- TASK INSTRUCTIONS
Pictures stay out; everything else in the records is to be copied exactly.
════════════════
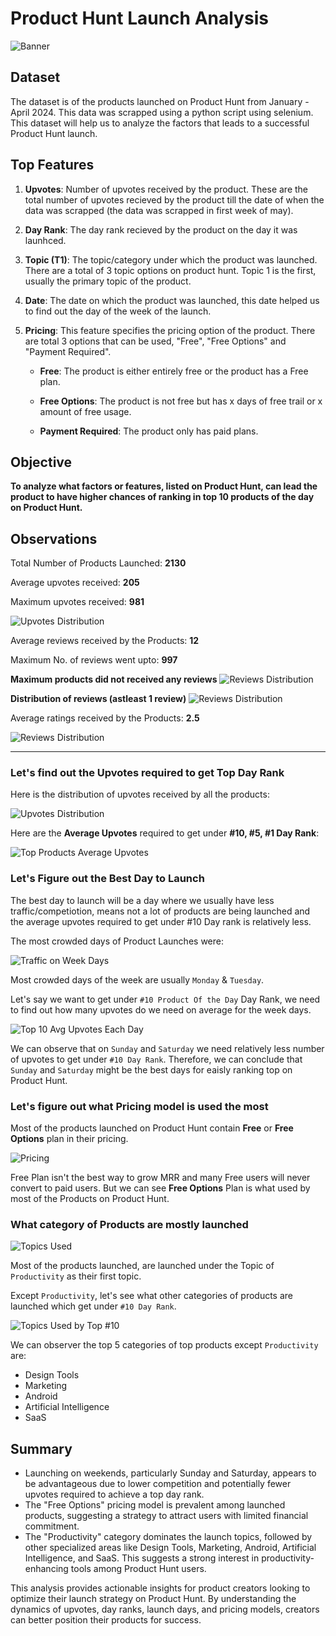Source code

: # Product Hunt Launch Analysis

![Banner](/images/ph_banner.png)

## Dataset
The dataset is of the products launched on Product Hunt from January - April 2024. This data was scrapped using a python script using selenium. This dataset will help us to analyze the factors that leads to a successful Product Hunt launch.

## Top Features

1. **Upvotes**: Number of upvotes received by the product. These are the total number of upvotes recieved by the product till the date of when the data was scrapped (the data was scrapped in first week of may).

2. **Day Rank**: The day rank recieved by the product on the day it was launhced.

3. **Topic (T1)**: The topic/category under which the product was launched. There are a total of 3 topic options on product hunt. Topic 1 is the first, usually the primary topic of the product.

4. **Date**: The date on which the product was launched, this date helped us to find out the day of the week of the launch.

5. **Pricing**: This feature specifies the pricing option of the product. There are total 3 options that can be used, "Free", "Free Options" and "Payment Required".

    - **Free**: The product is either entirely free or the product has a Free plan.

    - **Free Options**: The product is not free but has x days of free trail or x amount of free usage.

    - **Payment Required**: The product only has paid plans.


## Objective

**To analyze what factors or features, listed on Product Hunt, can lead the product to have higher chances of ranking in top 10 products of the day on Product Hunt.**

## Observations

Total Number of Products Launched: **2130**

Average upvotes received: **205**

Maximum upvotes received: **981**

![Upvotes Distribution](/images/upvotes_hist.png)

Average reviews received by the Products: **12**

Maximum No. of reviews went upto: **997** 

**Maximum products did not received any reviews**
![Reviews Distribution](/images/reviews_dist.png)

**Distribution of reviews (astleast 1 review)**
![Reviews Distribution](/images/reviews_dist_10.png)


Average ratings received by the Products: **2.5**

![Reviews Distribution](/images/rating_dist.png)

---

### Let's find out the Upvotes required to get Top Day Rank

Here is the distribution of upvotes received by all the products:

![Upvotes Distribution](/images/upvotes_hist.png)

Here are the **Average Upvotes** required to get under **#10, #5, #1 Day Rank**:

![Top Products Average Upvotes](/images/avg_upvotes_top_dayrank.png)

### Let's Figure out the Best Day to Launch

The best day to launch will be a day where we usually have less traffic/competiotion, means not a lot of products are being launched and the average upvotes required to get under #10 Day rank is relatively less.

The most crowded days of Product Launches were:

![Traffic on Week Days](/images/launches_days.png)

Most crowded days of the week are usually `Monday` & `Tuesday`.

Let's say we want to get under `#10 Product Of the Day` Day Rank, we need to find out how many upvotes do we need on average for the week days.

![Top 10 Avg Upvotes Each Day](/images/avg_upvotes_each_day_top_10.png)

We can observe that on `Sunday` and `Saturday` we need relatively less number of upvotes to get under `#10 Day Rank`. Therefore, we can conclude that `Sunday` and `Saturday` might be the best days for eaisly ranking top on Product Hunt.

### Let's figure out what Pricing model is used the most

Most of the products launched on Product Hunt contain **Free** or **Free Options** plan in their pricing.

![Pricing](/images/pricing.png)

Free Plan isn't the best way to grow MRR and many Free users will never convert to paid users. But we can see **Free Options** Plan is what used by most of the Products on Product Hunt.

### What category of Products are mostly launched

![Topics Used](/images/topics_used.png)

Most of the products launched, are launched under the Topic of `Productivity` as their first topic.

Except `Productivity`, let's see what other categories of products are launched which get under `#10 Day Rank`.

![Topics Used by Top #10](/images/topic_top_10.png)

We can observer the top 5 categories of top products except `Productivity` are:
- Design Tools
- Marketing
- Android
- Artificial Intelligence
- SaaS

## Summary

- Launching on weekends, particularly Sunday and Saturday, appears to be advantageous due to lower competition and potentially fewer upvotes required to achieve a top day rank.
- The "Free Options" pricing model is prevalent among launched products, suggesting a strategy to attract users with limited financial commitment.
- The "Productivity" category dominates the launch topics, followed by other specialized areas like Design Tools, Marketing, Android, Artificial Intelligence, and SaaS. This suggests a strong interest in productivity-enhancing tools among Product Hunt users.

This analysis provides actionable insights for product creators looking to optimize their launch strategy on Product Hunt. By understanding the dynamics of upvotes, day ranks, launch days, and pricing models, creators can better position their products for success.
════════════════
- OUTPUT BELOW
Source code

: # Product Hunt Launch Analysis

![Banner](/images/ph_banner.png)

## Dataset
The dataset is of the products launched on Product Hunt from January - April 2024. This data was scrapped using a python script using selenium. This dataset will help us to analyze the factors that leads to a successful Product Hunt launch.

## Top Features

1. **Upvotes**: Number of upvotes received by the product. These are the total number of upvotes recieved by the product till the date of when the data was scrapped (the data was scrapped in first week of may).

2. **Day Rank**: The day rank recieved by the product on the day it was launhced.

3. **Topic (T1)**: The topic/category under which the product was launched. There are a total of 3 topic options on product hunt. Topic 1 is the first, usually the primary topic of the product.

4. **Date**: The date on which the product was launched, this date helped us to find out the day of the week of the launch.

5. **Pricing**: This feature specifies the pricing option of the product. There are total 3 options that can be used, "Free", "Free Options" and "Payment Required".

    - **Free**: The product is either entirely free or the product has a Free plan.

    - **Free Options**: The product is not free but has x days of free trail or x amount of free usage.

    - **Payment Required**: The product only has paid plans.


## Objective

**To analyze what factors or features, listed on Product Hunt, can lead the product to have higher chances of ranking in top 10 products of the day on Product Hunt.**

## Observations

Total Number of Products Launched: **2130**

Average upvotes received: **205**

Maximum upvotes received: **981**

![Upvotes Distribution](/images/upvotes_hist.png)

Average reviews received by the Products: **12**

Maximum No. of reviews went upto: **997** 

**Maximum products did not received any reviews**
![Reviews Distribution](/images/reviews_dist.png)

**Distribution of reviews (astleast 1 review)**
![Reviews Distribution](/images/reviews_dist_10.png)


Average ratings received by the Products: **2.5**

![Reviews Distribution](/images/rating_dist.png)

---

### Let's find out the Upvotes required to get Top Day Rank

Here is the distribution of upvotes received by all the products:

![Upvotes Distribution](/images/upvotes_hist.png)

Here are the **Average Upvotes** required to get under **#10, #5, #1 Day Rank**:

![Top Products Average Upvotes](/images/avg_upvotes_top_dayrank.png)

### Let's Figure out the Best Day to Launch

The best day to launch will be a day where we usually have less traffic/competiotion, means not a lot of products are being launched and the average upvotes required to get under #10 Day rank is relatively less.

The most crowded days of Product Launches were:

![Traffic on Week Days](/images/launches_days.png)

Most crowded days of the week are usually `Monday` & `Tuesday`.

Let's say we want to get under `#10 Product Of the Day` Day Rank, we need to find out how many upvotes do we need on average for the week days.

![Top 10 Avg Upvotes Each Day](/images/avg_upvotes_each_day_top_10.png)

We can observe that on `Sunday` and `Saturday` we need relatively less number of upvotes to get under `#10 Day Rank`. Therefore, we can conclude that `Sunday` and `Saturday` might be the best days for eaisly ranking top on Product Hunt.

### Let's figure out what Pricing model is used the most

Most of the products launched on Product Hunt contain **Free** or **Free Options** plan in their pricing.

![Pricing](/images/pricing.png)

Free Plan isn't the best way to grow MRR and many Free users will never convert to paid users. But we can see **Free Options** Plan is what used by most of the Products on Product Hunt.

### What category of Products are mostly launched

![Topics Used](/images/topics_used.png)

Most of the products launched, are launched under the Topic of `Productivity` as their first topic.

Except `Productivity`, let's see what other categories of products are launched which get under `#10 Day Rank`.

![Topics Used by Top #10](/images/topic_top_10.png)

We can observer the top 5 categories of top products except `Productivity` are:
- Design Tools
- Marketing
- Android
- Artificial Intelligence
- SaaS

## Summary

- Launching on weekends, particularly Sunday and Saturday, appears to be advantageous due to lower competition and potentially fewer upvotes required to achieve a top day rank.
- The "Free Options" pricing model is prevalent among launched products, suggesting a strategy to attract users with limited financial commitment.
- The "Productivity" category dominates the launch topics, followed by other specialized areas like Design Tools, Marketing, Android, Artificial Intelligence, and SaaS. This suggests a strong interest in productivity-enhancing tools among Product Hunt users.

This analysis provides actionable insights for product creators looking to optimize their launch strategy on Product Hunt. By understanding the dynamics of upvotes, day ranks, launch days, and pricing models, creators can better position their products for success.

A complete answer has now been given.